WHAT YOU SHOULD DO ▸ Could you give the listing again exactly, without its pictures?

RECORDS PROVIDED ▸

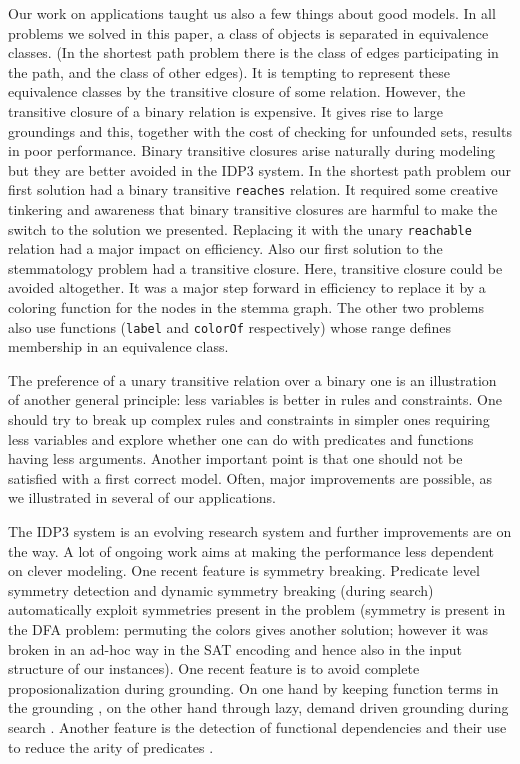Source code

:\documentclass{tlp}
\newcommand{\idpdrie}{{\sc IDP3}\xspace}
\renewcommand{\|}{\ensuremath{\,|\,}}
\renewcommand{\|}{\,|\,}
\begin{document}
Our work on applications taught us also a few things about good
models. In all problems we solved in this paper, a class of objects is
separated in equivalence classes. (In the shortest path problem there
is the class of edges participating in the path, and the class of
other edges). It is tempting to represent these equivalence classes by
the transitive closure of some relation. However, the transitive
closure of a binary relation is expensive. It gives rise to large
groundings and this, together with the cost of checking for unfounded
sets, results in poor performance.  Binary transitive closures arise
naturally during modeling but they are better avoided in the IDP3
system. In the shortest path problem our first solution had a binary
transitive \texttt{reaches} relation. It required some creative
tinkering and awareness that binary transitive closures are harmful to
make the switch to the solution we presented.  Replacing it with the
unary \texttt{reachable} relation had a major impact on efficiency.
Also our first solution to the stemmatology problem had a transitive
closure. Here, transitive closure could be avoided altogether. It was
a major step forward in efficiency to replace it by a coloring
function for the nodes in the stemma graph. The other two problems
also use functions (\texttt{label} and \texttt{colorOf} respectively)
whose range defines membership in an equivalence class.

The preference of a unary transitive relation over a binary one is an
illustration of another general principle: less variables is better in
rules and constraints. One should try to break up complex rules and
constraints in simpler ones requiring less variables and explore
whether one can do with predicates and functions having less
arguments. Another important point is that one should not be satisfied
with a first correct model. Often, major improvements are possible, as
we illustrated in several of our applications.

The \idpdrie system is an evolving research system and further
improvements are on the way. A lot of ongoing work aims at making the
performance less dependent on clever modeling. One recent feature is
symmetry breaking. Predicate level symmetry detection and dynamic
symmetry breaking (during search) automatically exploit symmetries
present in the problem \cite{ictai/DevriendtBMDD12} (symmetry is
present in the DFA problem: permuting the colors gives another
solution; however it was broken in an ad-hoc way in the SAT encoding
and hence also in the input structure of our instances). One recent
feature is to avoid complete proposionalization during grounding. On
one hand by keeping function terms in the grounding
\cite{ictai/DeCaTB13}, on the other hand through lazy, demand driven
grounding during search \cite{iclp/DeCatDS12,corr/CatDSB14}. Another
feature is the detection of functional dependencies and their use to
reduce the arity of predicates \cite{tplp/CatB13}.
\end{document}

FINISHED TASK ▸
Source code

:\documentclass{tlp}
\newcommand{\idpdrie}{{\sc IDP3}\xspace}
\renewcommand{\|}{\ensuremath{\,|\,}}
\renewcommand{\|}{\,|\,}
\begin{document}
Our work on applications taught us also a few things about good
models. In all problems we solved in this paper, a class of objects is
separated in equivalence classes. (In the shortest path problem there
is the class of edges participating in the path, and the class of
other edges). It is tempting to represent these equivalence classes by
the transitive closure of some relation. However, the transitive
closure of a binary relation is expensive. It gives rise to large
groundings and this, together with the cost of checking for unfounded
sets, results in poor performance.  Binary transitive closures arise
naturally during modeling but they are better avoided in the IDP3
system. In the shortest path problem our first solution had a binary
transitive \texttt{reaches} relation. It required some creative
tinkering and awareness that binary transitive closures are harmful to
make the switch to the solution we presented.  Replacing it with the
unary \texttt{reachable} relation had a major impact on efficiency.
Also our first solution to the stemmatology problem had a transitive
closure. Here, transitive closure could be avoided altogether. It was
a major step forward in efficiency to replace it by a coloring
function for the nodes in the stemma graph. The other two problems
also use functions (\texttt{label} and \texttt{colorOf} respectively)
whose range defines membership in an equivalence class.

The preference of a unary transitive relation over a binary one is an
illustration of another general principle: less variables is better in
rules and constraints. One should try to break up complex rules and
constraints in simpler ones requiring less variables and explore
whether one can do with predicates and functions having less
arguments. Another important point is that one should not be satisfied
with a first correct model. Often, major improvements are possible, as
we illustrated in several of our applications.

The \idpdrie system is an evolving research system and further
improvements are on the way. A lot of ongoing work aims at making the
performance less dependent on clever modeling. One recent feature is
symmetry breaking. Predicate level symmetry detection and dynamic
symmetry breaking (during search) automatically exploit symmetries
present in the problem \cite{ictai/DevriendtBMDD12} (symmetry is
present in the DFA problem: permuting the colors gives another
solution; however it was broken in an ad-hoc way in the SAT encoding
and hence also in the input structure of our instances). One recent
feature is to avoid complete proposionalization during grounding. On
one hand by keeping function terms in the grounding
\cite{ictai/DeCaTB13}, on the other hand through lazy, demand driven
grounding during search \cite{iclp/DeCatDS12,corr/CatDSB14}. Another
feature is the detection of functional dependencies and their use to
reduce the arity of predicates \cite{tplp/CatB13}.
\end{document}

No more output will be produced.